* PROBLEM DESCRIPTION
Your reply should contain only the line with "This project is" and the lines after it through the end of the data, each written out exactly.

* EXERCISE INPUT
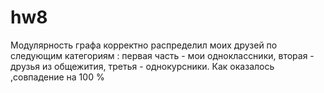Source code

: # hw8
Модулярность графа корректно распределил моих друзей по следующим категориям : первая часть - мои одноклассники, вторая - друзья из общежития, третья - однокурсники. Как оказалось ,совпадение на 100 %
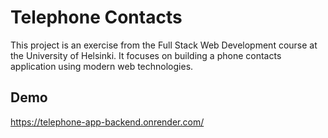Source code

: 
# Telephone Contacts

This project is an exercise from the Full Stack Web Development course at the University of Helsinki. It focuses on building a phone contacts application using modern web technologies.




## Demo

https://telephone-app-backend.onrender.com/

* TASK RESPONSE
This project is an exercise from the Full Stack Web Development course at the University of Helsinki. It focuses on building a phone contacts application using modern web technologies.




## Demo

https://telephone-app-backend.onrender.com/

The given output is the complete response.